The problem with trying to redistribute posterior skin in short scar procedures without a post auricular incision is the significant mastoid skin bunching that occurs and takes months to resolve. Where does it go? It is not magic, it flattens out with time (sometimes a long time) but there is still excess skin present, it is just redistributed. My answer is to remove it in the first place.
In conclusion, there exists a trend to perform less invasive facelift surgery, primarily to decrease recovery time and make the surgeons life more simple. I do believe that these short scar lifts are appropriate on some patients but at the same time feel that the do not comprehensively address the average facelift patient (fifth decade and beyond). I feel that these smaller lifts are over rated and too often performed on patients that should have had a larger lift. I can back this up by the revision facelifts that I do on patients that should have had a larger lift in the first place. In terms of recovery, my average patient is suitable for work in two weeks. That may be a long time for some surgeons and patients, but I tell my patients that to take two weeks off to reverse a half century of aging is really not a bad deal.
I fully realize that many surgeons will disagree with me and as previously stated, if their smaller procedure works better in their hands and they have lasting results with happy patients, then we are all winners.

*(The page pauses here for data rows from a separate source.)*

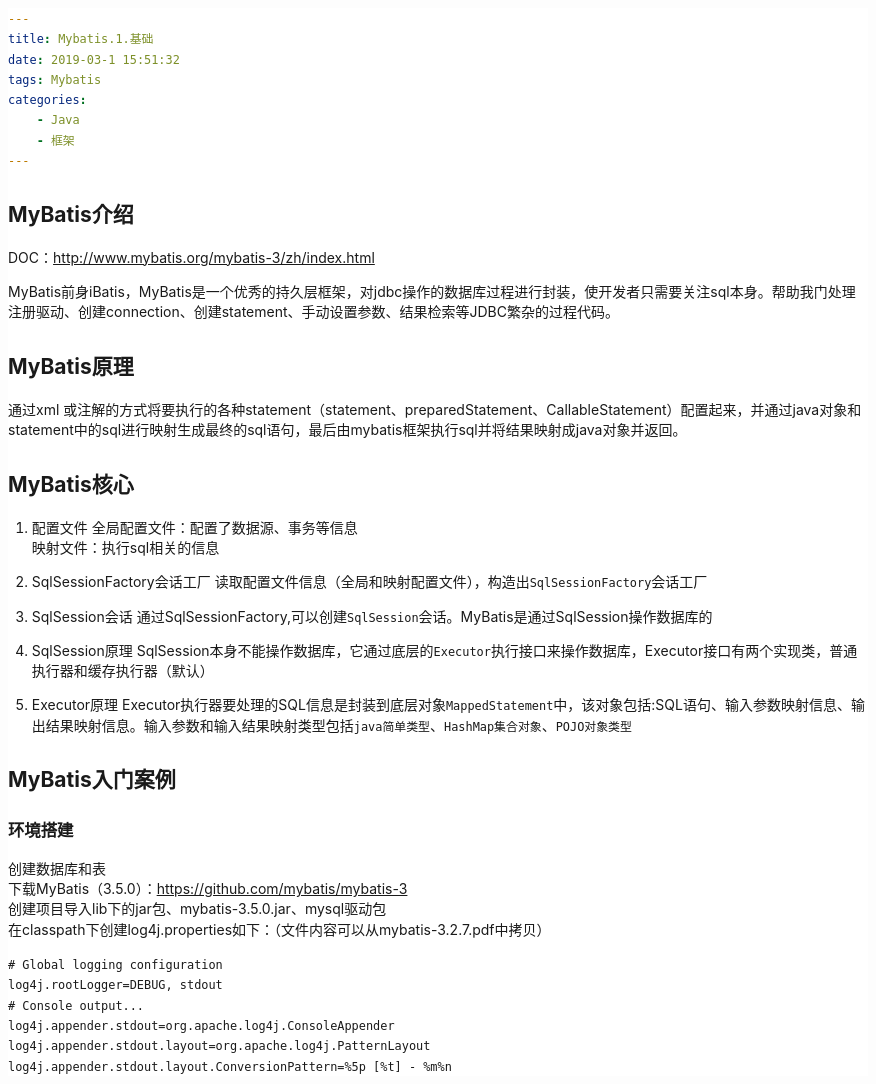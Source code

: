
 ```yaml
---
title: Mybatis.1.基础
date: 2019-03-1 15:51:32
tags: Mybatis
categories: 
    - Java
    - 框架
---
```


## MyBatis介绍
DOC：http://www.mybatis.org/mybatis-3/zh/index.html

MyBatis前身iBatis，MyBatis是一个优秀的持久层框架，对jdbc操作的数据库过程进行封装，使开发者只需要关注sql本身。帮助我门处理注册驱动、创建connection、创建statement、手动设置参数、结果检索等JDBC繁杂的过程代码。


## MyBatis原理
通过xml 或注解的方式将要执行的各种statement（statement、preparedStatement、CallableStatement）配置起来，并通过java对象和statement中的sql进行映射生成最终的sql语句，最后由mybatis框架执行sql并将结果映射成java对象并返回。


## MyBatis核心
1. 配置文件
全局配置文件：配置了数据源、事务等信息  
映射文件：执行sql相关的信息  

2. SqlSessionFactory会话工厂
读取配置文件信息（全局和映射配置文件），构造出`SqlSessionFactory`会话工厂  

3. SqlSession会话
通过SqlSessionFactory,可以创建`SqlSession`会话。MyBatis是通过SqlSession操作数据库的  

4. SqlSession原理
SqlSession本身不能操作数据库，它通过底层的`Executor`执行接口来操作数据库，Executor接口有两个实现类，普通执行器和缓存执行器（默认）  

5. Executor原理
Executor执行器要处理的SQL信息是封装到底层对象`MappedStatement`中，该对象包括:SQL语句、输入参数映射信息、输出结果映射信息。输入参数和输入结果映射类型包括`java简单类型`、`HashMap集合对象`、`POJO对象类型`  


## MyBatis入门案例
### 环境搭建
创建数据库和表  
下载MyBatis（3.5.0）：https://github.com/mybatis/mybatis-3  
创建项目导入lib下的jar包、mybatis-3.5.0.jar、mysql驱动包    
在classpath下创建log4j.properties如下：（文件内容可以从mybatis-3.2.7.pdf中拷贝）
``` log4j.propertie
# Global logging configuration
log4j.rootLogger=DEBUG, stdout
# Console output...
log4j.appender.stdout=org.apache.log4j.ConsoleAppender
log4j.appender.stdout.layout=org.apache.log4j.PatternLayout
log4j.appender.stdout.layout.ConversionPattern=%5p [%t] - %m%n
```
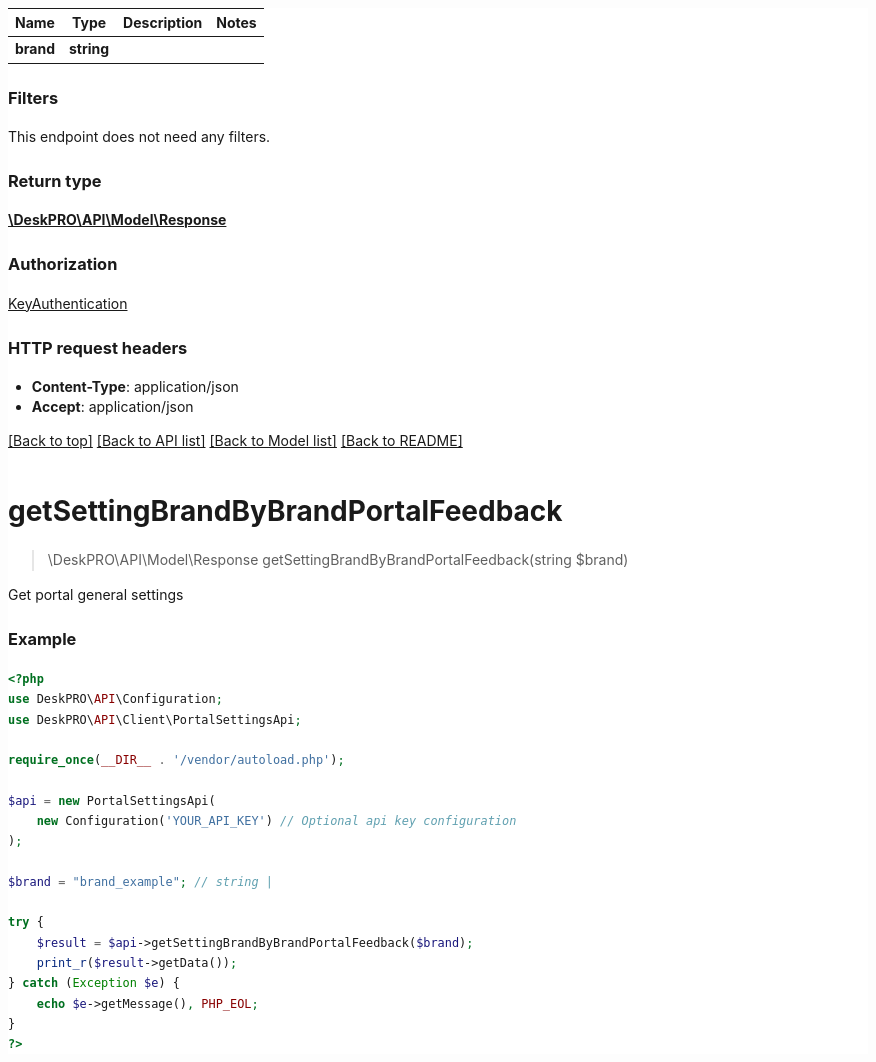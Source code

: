 
Name | Type | Description  | Notes
------------- | ------------- | ------------- | -------------
 **brand** | **string**|  |

### Filters
This endpoint does not need any filters.


### Return type

[**\DeskPRO\API\Model\Response**](../Model/Response.md)

### Authorization

[KeyAuthentication](../../README.md#KeyAuthentication)

### HTTP request headers

 - **Content-Type**: application/json
 - **Accept**: application/json

[[Back to top]](#) [[Back to API list]](../../README.md#documentation-for-api-endpoints) [[Back to Model list]](../../README.md#documentation-for-models) [[Back to README]](../../README.md)

# **getSettingBrandByBrandPortalFeedback**
> \DeskPRO\API\Model\Response getSettingBrandByBrandPortalFeedback(string $brand)



Get portal general settings

### Example
```php
<?php
use DeskPRO\API\Configuration;
use DeskPRO\API\Client\PortalSettingsApi;

require_once(__DIR__ . '/vendor/autoload.php');

$api = new PortalSettingsApi(
    new Configuration('YOUR_API_KEY') // Optional api key configuration
);

$brand = "brand_example"; // string | 

try {
    $result = $api->getSettingBrandByBrandPortalFeedback($brand);
    print_r($result->getData());
} catch (Exception $e) {
    echo $e->getMessage(), PHP_EOL;
}
?>
```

I do things the way I do because my experience has shown that in my hands a more aggressive lift produces more natural and longer lasting results. To each his own. I believe there is a time for minimally invasive facelift, but it is not “most of the time”. I feel that using these smaller procedures on the average facelift patient is a short cut facelift and the patient will have short cut results. When patients ask me about “lunchtime facelifts” I tell them they will last till “dinner time”. Patients get what they pay for. Not in terms of money, but in terms of recovery. Facelifts that heal in a week or less are simply not comprehensive enough to compete with traditional facelift procedures.
Tight, natural and long-lasting results are very predictable with traditional facelift surgery. Unfortunately, there are surgeons that would attempt to perform a minimally invasive lift on the above patient. It is simply not possible to obtain the results and longevity with minimally invasive procedures.